• _Dataset entries_:
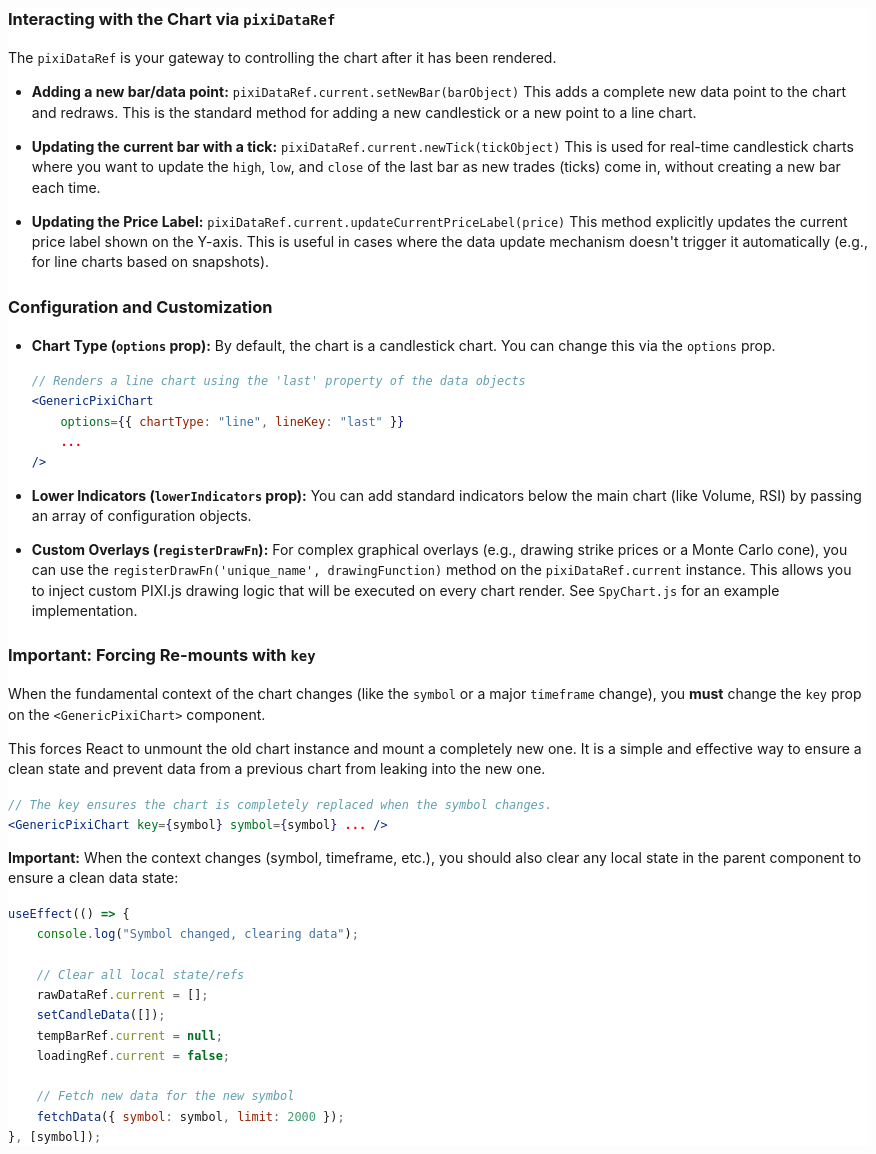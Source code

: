 ### Interacting with the Chart via `pixiDataRef`

The `pixiDataRef` is your gateway to controlling the chart after it has been rendered.

*   **Adding a new bar/data point:** `pixiDataRef.current.setNewBar(barObject)`
    This adds a complete new data point to the chart and redraws. This is the standard method for adding a new candlestick or a new point to a line chart.

*   **Updating the current bar with a tick:** `pixiDataRef.current.newTick(tickObject)`
    This is used for real-time candlestick charts where you want to update the `high`, `low`, and `close` of the last bar as new trades (ticks) come in, without creating a new bar each time.

*   **Updating the Price Label:** `pixiDataRef.current.updateCurrentPriceLabel(price)`
    This method explicitly updates the current price label shown on the Y-axis. This is useful in cases where the data update mechanism doesn't trigger it automatically (e.g., for line charts based on snapshots).

### Configuration and Customization

*   **Chart Type (`options` prop):** By default, the chart is a candlestick chart. You can change this via the `options` prop.
    ```jsx
    // Renders a line chart using the 'last' property of the data objects
    <GenericPixiChart
        options={{ chartType: "line", lineKey: "last" }}
        ...
    />
    ```

*   **Lower Indicators (`lowerIndicators` prop):** You can add standard indicators below the main chart (like Volume, RSI) by passing an array of configuration objects.

*   **Custom Overlays (`registerDrawFn`):** For complex graphical overlays (e.g., drawing strike prices or a Monte Carlo cone), you can use the `registerDrawFn('unique_name', drawingFunction)` method on the `pixiDataRef.current` instance. This allows you to inject custom PIXI.js drawing logic that will be executed on every chart render. See `SpyChart.js` for an example implementation.

### Important: Forcing Re-mounts with `key`

When the fundamental context of the chart changes (like the `symbol` or a major `timeframe` change), you **must** change the `key` prop on the `<GenericPixiChart>` component.

This forces React to unmount the old chart instance and mount a completely new one. It is a simple and effective way to ensure a clean state and prevent data from a previous chart from leaking into the new one.

```jsx
// The key ensures the chart is completely replaced when the symbol changes.
<GenericPixiChart key={symbol} symbol={symbol} ... />
```

**Important:** When the context changes (symbol, timeframe, etc.), you should also clear any local state in the parent component to ensure a clean data state:

```jsx
useEffect(() => {
    console.log("Symbol changed, clearing data");

    // Clear all local state/refs
    rawDataRef.current = [];
    setCandleData([]);
    tempBarRef.current = null;
    loadingRef.current = false;

    // Fetch new data for the new symbol
    fetchData({ symbol: symbol, limit: 2000 });
}, [symbol]);
```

• _Work order_:
From the first line through the line with "of configuration objects.", output those lines of the entries above exactly, and nothing else, with the pictures left out.

• _Response area_:
Source code

: ### Interacting with the Chart via `pixiDataRef`

The `pixiDataRef` is your gateway to controlling the chart after it has been rendered.

*   **Adding a new bar/data point:** `pixiDataRef.current.setNewBar(barObject)`
    This adds a complete new data point to the chart and redraws. This is the standard method for adding a new candlestick or a new point to a line chart.

*   **Updating the current bar with a tick:** `pixiDataRef.current.newTick(tickObject)`
    This is used for real-time candlestick charts where you want to update the `high`, `low`, and `close` of the last bar as new trades (ticks) come in, without creating a new bar each time.

*   **Updating the Price Label:** `pixiDataRef.current.updateCurrentPriceLabel(price)`
    This method explicitly updates the current price label shown on the Y-axis. This is useful in cases where the data update mechanism doesn't trigger it automatically (e.g., for line charts based on snapshots).

### Configuration and Customization

*   **Chart Type (`options` prop):** By default, the chart is a candlestick chart. You can change this via the `options` prop.
    ```jsx
    // Renders a line chart using the 'last' property of the data objects
    <GenericPixiChart
        options={{ chartType: "line", lineKey: "last" }}
        ...
    />
    ```

*   **Lower Indicators (`lowerIndicators` prop):** You can add standard indicators below the main chart (like Volume, RSI) by passing an array of configuration objects.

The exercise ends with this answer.